=== THE DATA ===
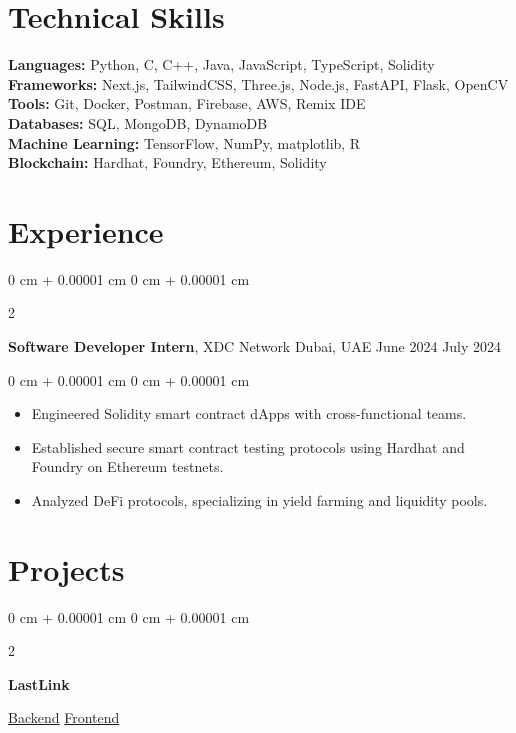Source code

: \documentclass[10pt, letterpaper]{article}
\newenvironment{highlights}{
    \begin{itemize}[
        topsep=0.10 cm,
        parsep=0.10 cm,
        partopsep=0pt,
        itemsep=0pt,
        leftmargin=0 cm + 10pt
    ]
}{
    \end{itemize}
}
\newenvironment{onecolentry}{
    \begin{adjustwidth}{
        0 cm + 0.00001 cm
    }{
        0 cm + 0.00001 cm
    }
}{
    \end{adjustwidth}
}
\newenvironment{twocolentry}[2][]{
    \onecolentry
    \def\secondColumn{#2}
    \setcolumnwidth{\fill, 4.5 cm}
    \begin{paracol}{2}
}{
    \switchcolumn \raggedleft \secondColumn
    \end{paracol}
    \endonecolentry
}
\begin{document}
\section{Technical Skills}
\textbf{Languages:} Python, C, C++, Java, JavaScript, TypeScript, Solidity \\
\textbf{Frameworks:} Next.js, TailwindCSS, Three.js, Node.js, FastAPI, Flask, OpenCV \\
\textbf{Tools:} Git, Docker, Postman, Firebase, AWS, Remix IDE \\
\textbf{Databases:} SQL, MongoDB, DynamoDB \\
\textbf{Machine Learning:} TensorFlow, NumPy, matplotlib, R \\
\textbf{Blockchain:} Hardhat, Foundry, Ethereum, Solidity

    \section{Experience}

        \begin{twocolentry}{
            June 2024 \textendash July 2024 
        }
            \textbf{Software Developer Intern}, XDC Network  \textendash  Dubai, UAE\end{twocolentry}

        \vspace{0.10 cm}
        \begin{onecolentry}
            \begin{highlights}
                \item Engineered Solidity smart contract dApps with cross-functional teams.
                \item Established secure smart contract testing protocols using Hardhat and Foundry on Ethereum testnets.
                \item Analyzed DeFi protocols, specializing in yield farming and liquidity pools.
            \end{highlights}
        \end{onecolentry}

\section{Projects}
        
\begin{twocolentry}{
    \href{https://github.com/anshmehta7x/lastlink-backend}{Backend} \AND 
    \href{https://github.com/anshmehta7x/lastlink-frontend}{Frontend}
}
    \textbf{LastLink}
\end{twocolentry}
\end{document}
===
→ **ABOUT THIS EXERCISE**: Look through the entries for the string "smart". Every line that has it belongs in the answer.

→ **ANSWER SECTION**:
                \item Engineered Solidity smart contract dApps with cross-functional teams.
                \item Established secure smart contract testing protocols using Hardhat and Foundry on Ethereum testnets.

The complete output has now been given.